Confronto
- Aonde Oliveira está? Porque não apareceu pra compartilhar as informações que disse ter?
Almeida parece apreensivo.
- Não sei! Procuramos ele em todos os buracos da ala militar. Nada! O homem evaporou. - Júnior responde.
Onde esse homem foi parar?
Faltam poucos minutos para começar a reunião com Faria e Ferreira.
Estamos no telhado, o lugar onde compartilhei momentos incríveis com Cristiano Matarazzo.
Nosso Lugar Secreto.
- Souza saiu do dormitório?
- Sim! - Costa responde. - Foi na cozinha e na sala dele. Está lá agora.
Circulando? Será que sabe que nos reunimos?
Provavelmente.
Nem todos os homens estavam na reunião. E nem todos os que estavam são de confiança. Não sou tão ingênua.

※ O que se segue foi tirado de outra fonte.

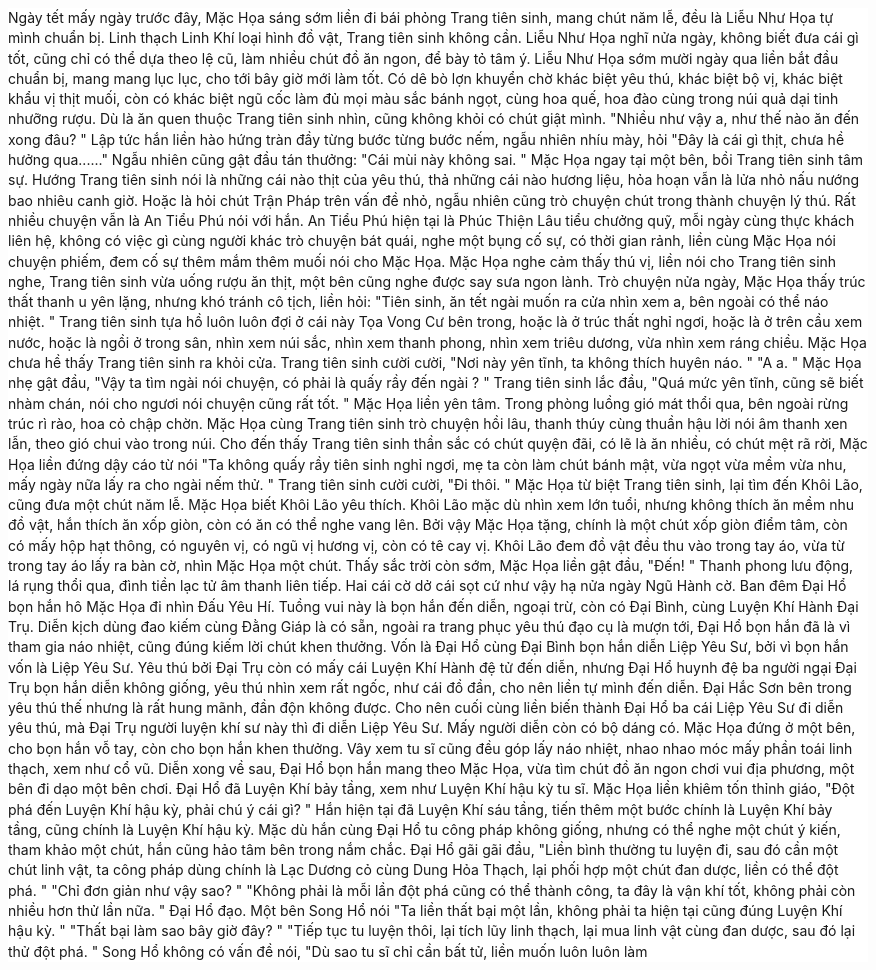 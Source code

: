 Ngày tết mấy ngày trước đây, Mặc Họa sáng sớm liền đi bái phỏng Trang tiên sinh, mang chút năm lễ, đều là Liễu Như Họa tự mình chuẩn bị. Linh thạch Linh Khí loại hình đồ vật, Trang tiên sinh không cần. Liễu Như Họa nghĩ nửa ngày, không biết đưa cái gì tốt, cũng chỉ có thể dựa theo lệ cũ, làm nhiều chút đồ ăn ngon, để bày tỏ tâm ý. Liễu Như Họa sớm mười ngày qua liền bắt đầu chuẩn bị, mang mang lục lục, cho tới bây giờ mới làm tốt. Có dê bò lợn khuyển chờ khác biệt yêu thú, khác biệt bộ vị, khác biệt khẩu vị thịt muối, còn có khác biệt ngũ cốc làm đủ mọi màu sắc bánh ngọt, cùng hoa quế, hoa đào cùng trong núi quả dại tinh nhưỡng rượu. Dù là ăn quen thuộc Trang tiên sinh nhìn, cũng không khỏi có chút giật mình. "Nhiều như vậy a, như thế nào ăn đến xong đâu? " Lập tức hắn liền hào hứng tràn đầy từng bước từng bước nếm, ngẫu nhiên nhíu mày, hỏi "Đây là cái gì thịt, chưa hề hưởng qua......" Ngẫu nhiên cũng gật đầu tán thưởng: "Cái mùi này không sai. " Mặc Họa ngay tại một bên, bồi Trang tiên sinh tâm sự. Hướng Trang tiên sinh nói là những cái nào thịt của yêu thú, thả những cái nào hương liệu, hỏa hoạn vẫn là lửa nhỏ nấu nướng bao nhiêu canh giờ. Hoặc là hỏi chút Trận Pháp trên vấn đề nhỏ, ngẫu nhiên cũng trò chuyện chút trong thành chuyện lý thú. Rất nhiều chuyện vẫn là An Tiểu Phú nói với hắn. An Tiểu Phú hiện tại là Phúc Thiện Lâu tiểu chưởng quỹ, mỗi ngày cùng thực khách liên hệ, không có việc gì cùng người khác trò chuyện bát quái, nghe một bụng cố sự, có thời gian rảnh, liền cùng Mặc Họa nói chuyện phiếm, đem cố sự thêm mắm thêm muối nói cho Mặc Họa. Mặc Họa nghe cảm thấy thú vị, liền nói cho Trang tiên sinh nghe, Trang tiên sinh vừa uống rượu ăn thịt, một bên cũng nghe được say sưa ngon lành. Trò chuyện nửa ngày, Mặc Họa thấy trúc thất thanh u yên lặng, nhưng khó tránh cô tịch, liền hỏi: "Tiên sinh, ăn tết ngài muốn ra cửa nhìn xem a, bên ngoài có thể náo nhiệt. " Trang tiên sinh tựa hồ luôn luôn đợi ở cái này Tọa Vong Cư bên trong, hoặc là ở trúc thất nghỉ ngơi, hoặc là ở trên cầu xem nước, hoặc là ngồi ở trong sân, nhìn xem núi sắc, nhìn xem thanh phong, nhìn xem triêu dương, vừa nhìn xem ráng chiều. Mặc Họa chưa hề thấy Trang tiên sinh ra khỏi cửa. Trang tiên sinh cười cười, "Nơi này yên tĩnh, ta không thích huyên náo. " "A a. " Mặc Họa nhẹ gật đầu, "Vậy ta tìm ngài nói chuyện, có phải là quấy rầy đến ngài ? " Trang tiên sinh lắc đầu, "Quá mức yên tĩnh, cũng sẽ biết nhàm chán, nói cho ngươi nói chuyện cũng rất tốt. " Mặc Họa liền yên tâm. Trong phòng luồng gió mát thổi qua, bên ngoài rừng trúc rì rào, hoa cỏ chập chờn. Mặc Họa cùng Trang tiên sinh trò chuyện hồi lâu, thanh thúy cùng thuần hậu lời nói âm thanh xen lẫn, theo gió chui vào trong núi. Cho đến thấy Trang tiên sinh thần sắc có chút quyện đãi, có lẽ là ăn nhiều, có chút mệt rã rời, Mặc Họa liền đứng dậy cáo từ nói "Ta không quấy rầy tiên sinh nghỉ ngơi, mẹ ta còn làm chút bánh mật, vừa ngọt vừa mềm vừa nhu, mấy ngày nữa lấy ra cho ngài nếm thử. " Trang tiên sinh cười cười, "Đi thôi. " Mặc Họa từ biệt Trang tiên sinh, lại tìm đến Khôi Lão, cũng đưa một chút năm lễ. Mặc Họa biết Khôi Lão yêu thích. Khôi Lão mặc dù nhìn xem lớn tuổi, nhưng không thích ăn mềm nhu đồ vật, hắn thích ăn xốp giòn, còn có ăn có thể nghe vang lên. Bởi vậy Mặc Họa tặng, chính là một chút xốp giòn điểm tâm, còn có mấy hộp hạt thông, có nguyên vị, có ngũ vị hương vị, còn có tê cay vị. Khôi Lão đem đồ vật đều thu vào trong tay áo, vừa từ trong tay áo lấy ra bàn cờ, nhìn Mặc Họa một chút. Thấy sắc trời còn sớm, Mặc Họa liền gật đầu, "Đến! " Thanh phong lưu động, lá rụng thổi qua, đình tiền lạc tử âm thanh liên tiếp. Hai cái cờ dở cái sọt cứ như vậy hạ nửa ngày Ngũ Hành cờ. Ban đêm Đại Hổ bọn hắn hô Mặc Họa đi nhìn Đấu Yêu Hí. Tuồng vui này là bọn hắn đến diễn, ngoại trừ, còn có Đại Bình, cùng Luyện Khí Hành Đại Trụ. Diễn kịch dùng đao kiếm cùng Đằng Giáp là có sẵn, ngoài ra trang phục yêu thú đạo cụ là mượn tới, Đại Hổ bọn hắn đã là vì tham gia náo nhiệt, cũng đúng kiếm lời chút khen thưởng. Vốn là Đại Hổ cùng Đại Bình bọn hắn diễn Liệp Yêu Sư, bởi vì bọn hắn vốn là Liệp Yêu Sư. Yêu thú bởi Đại Trụ còn có mấy cái Luyện Khí Hành đệ tử đến diễn, nhưng Đại Hổ huynh đệ ba người ngại Đại Trụ bọn hắn diễn không giống, yêu thú nhìn xem rất ngốc, như cái đồ đần, cho nên liền tự mình đến diễn. Đại Hắc Sơn bên trong yêu thú thế nhưng là rất hung mãnh, đần độn không được. Cho nên cuối cùng liền biến thành Đại Hổ ba cái Liệp Yêu Sư đi diễn yêu thú, mà Đại Trụ người luyện khí sư này thì đi diễn Liệp Yêu Sư. Mấy người diễn còn có bộ dáng có. Mặc Họa đứng ở một bên, cho bọn hắn vỗ tay, còn cho bọn hắn khen thưởng. Vây xem tu sĩ cũng đều góp lấy náo nhiệt, nhao nhao móc mấy phần toái linh thạch, xem như cổ vũ. Diễn xong về sau, Đại Hổ bọn hắn mang theo Mặc Họa, vừa tìm chút đồ ăn ngon chơi vui địa phương, một bên đi dạo một bên chơi. Đại Hổ đã Luyện Khí bảy tầng, xem như Luyện Khí hậu kỳ tu sĩ. Mặc Họa liền khiêm tốn thỉnh giáo, "Đột phá đến Luyện Khí hậu kỳ, phải chú ý cái gì? " Hắn hiện tại đã Luyện Khí sáu tầng, tiến thêm một bước chính là Luyện Khí bảy tầng, cũng chính là Luyện Khí hậu kỳ. Mặc dù hắn cùng Đại Hổ tu công pháp không giống, nhưng có thể nghe một chút ý kiến, tham khảo một chút, hắn cũng hảo tâm bên trong nắm chắc. Đại Hổ gãi gãi đầu, "Liền bình thường tu luyện đi, sau đó cần một chút linh vật, ta công pháp dùng chính là Lạc Dương cỏ cùng Dung Hỏa Thạch, lại phối hợp một chút đan dược, liền có thể đột phá. " "Chỉ đơn giản như vậy sao? " "Không phải là mỗi lần đột phá cũng có thể thành công, ta đây là vận khí tốt, không phải còn nhiều hơn thử lần nữa. " Đại Hổ đạo. Một bên Song Hổ nói "Ta liền thất bại một lần, không phải ta hiện tại cũng đúng Luyện Khí hậu kỳ. " "Thất bại làm sao bây giờ đây? " "Tiếp tục tu luyện thôi, lại tích lũy linh thạch, lại mua linh vật cùng đan dược, sau đó lại thử đột phá. " Song Hổ không có vấn đề nói, "Dù sao tu sĩ chỉ cần bất tử, liền muốn luôn luôn làm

Ouço um estrondo e viro pra olhar a porta. Faria está sorrindo de um jeito macabro. Ferreira está atrás dele segurando um homem ensanguentado pelo colete.
Ele joga o soldado no chão.
Agora percebo quem é que está desacordado.
Oliveira.
- Júnior, Costa. Levem Oliveira para a emergência.
Ferreira e Faria não fazem objeção. Observamos os dois erguerem Oliveira e o arrastarem para fora.
É uma das coisas que tenho nojo em nosso meio. Esse tipo de tratamento. Eles pensam como Souza.
Quero esses dois bem longe de mim.
- Por que? - questiono.
Ferreira dá de ombros.
- Ele não queria nos dizer nada.
Respiro fundo. Seja o que for que Oliveira sabe, é importante.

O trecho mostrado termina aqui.